Sparks have had a career that spans over 50 years and 25 studio albums. A group that’s thought of as “your favourite band’s favourite band”. They are a group that most of today’s generation won’t know, and they probably have had a hand in a record that you may love. From synth-pop to post-punk, from new wave to alternative, they have made their way through different genres and sub-genres. Sparks have inspired bands and artists like Nirvana, Beck, Pet Shop Boys, and New Order.
The band consists of brothers Ron and Russell, who grew up in 1960s Los Angeles listening to pop and bubble-gum pop music until the spotlight of a school talent show illuminated their way into a musical career. This documentary film uses different trinkets and styles to showcase the five decades that Sparks have been around. Edgar Wright uses various animations, straight to the lens interviews, and stock footage to tell the band’s stories. What is a music documentary without its fanatic commentators? The Sparks Brothers features a great range of commentators like Duran Duran, Jason Schwartzman, Fred Armisen, Flea, Thurston Moore, etc.
How Wright formulates his film showcases the band’s artistic brilliance and their unique weirdness.
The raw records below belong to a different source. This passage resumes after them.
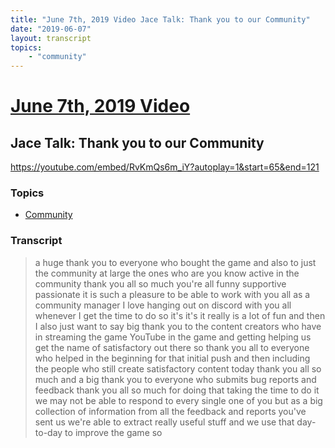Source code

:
 ```yaml
---
title: "June 7th, 2019 Video Jace Talk: Thank you to our Community"
date: "2019-06-07"
layout: transcript
topics:
    - "community"
---
```

# [June 7th, 2019 Video](../2019-06-07.md)
## Jace Talk: Thank you to our Community
https://youtube.com/embed/RvKmQs6m_iY?autoplay=1&start=65&end=121

### Topics
* [Community](../topics/community.md)

### Transcript

> a huge thank you to everyone who bought the game and also to just the community at large the ones who are you know active in the community thank you all so much you're all funny supportive passionate it is such a pleasure to be able to work with you all as a community manager I love hanging out on discord with you all whenever I get the time to do so it's it's it really is a lot of fun and then I also just want to say big thank you to the content creators who have in streaming the game YouTube in the game and getting helping us get the name of satisfactory out there so thank you all to everyone who helped in the beginning for that initial push and then including the people who still create satisfactory content today thank you all so much and a big thank you to everyone who submits bug reports and feedback thank you all so much for doing that taking the time to do it we may not be able to respond to every single one of you but as a big collection of information from all the feedback and reports you've sent us we're able to extract really useful stuff and we use that day-to-day to improve the game so
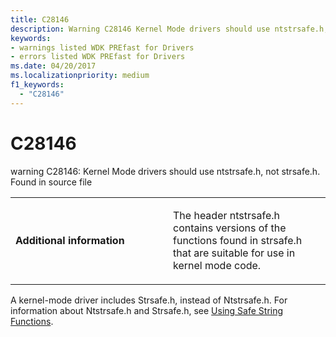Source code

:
 ```yaml
---
title: C28146
description: Warning C28146 Kernel Mode drivers should use ntstrsafe.h, not strsafe.h. Found in source file.
keywords:
- warnings listed WDK PREfast for Drivers
- errors listed WDK PREfast for Drivers
ms.date: 04/20/2017
ms.localizationpriority: medium 
f1_keywords: 
  - "C28146"
---
```


# C28146


warning C28146: Kernel Mode drivers should use ntstrsafe.h, not strsafe.h. Found in source file

<table>
<colgroup>
<col width="50%" />
<col width="50%" />
</colgroup>
<tbody>
<tr class="odd">
<td align="left"><p><strong>Additional information</strong></p></td>
<td align="left"><p>The header ntstrsafe.h contains versions of the functions found in strsafe.h that are suitable for use in kernel mode code.</p></td>
</tr>
</tbody>
</table>

 

A kernel-mode driver includes Strsafe.h, instead of Ntstrsafe.h. For information about Ntstrsafe.h and Strsafe.h, see [Using Safe String Functions](../kernel/using-safe-string-functions.md).

 

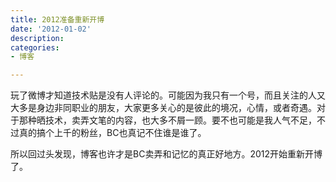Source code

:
 ```yaml
---
title: 2012准备重新开博 
date: '2012-01-02'
description:
categories:
- 博客

---
```

玩了微博才知道技术贴是没有人评论的。可能因为我只有一个号，而且关注的人又大多是身边非同职业的朋友，大家更多关心的是彼此的境况，心情，或者奇遇。对于那种晒技术，卖弄文笔的内容，也大多不屑一顾。要不也可能是我人气不足，不过真的搞个上千的粉丝，BC也真记不住谁是谁了。

所以回过头发现，博客也许才是BC卖弄和记忆的真正好地方。2012开始重新开博了。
It shows how they grew and evolved musically, how they reinvented their sound album after album and record after record. Their regular style changes are admirable; not many artists could constantly change their tone and techniques and still deliver a superb body of work. The Sparks Brothers has quite a long runtime, yet you end up wanting to learn more about the band. Whether you are a fan or not, you will end up being enriched by the band’s legendary history, well-crafted and stylized by Edgar Wright.
The Sparks Brothers flourishes with great delight from start to finish. Although it is not a deep dive into their entire career, each subject that Wright touches on is with resounding acclaim and admiration. You see and feel the appreciation that he has for them with how he handles the film. The only thing that could have made this work better is the addition of Ron and Russell’s lives outside of the famous band and showcase their lives as individuals.
The Sparks Brothers truly delivers great moments with exciting interviews, well-crafted directing techniques, and genuinely great music. Edgar Wright’s documentary debut gets you wanting more of Sparks, and that is the best compliment one can give about a music documentary.
Fun Fact:
Mike Myers is interviewed in this documentary. In Edgar Wright’s previous film, Baby Driver (2017) a gag is made as one bank robber misinterprets “Michael Myers masks” (i.e. the killer from Halloween (1978)) as “Mike Myers masks”, specifically masks made off the face of Austin Powers. Wright called Myers and asked permission to make the joke and Myers readily accepted.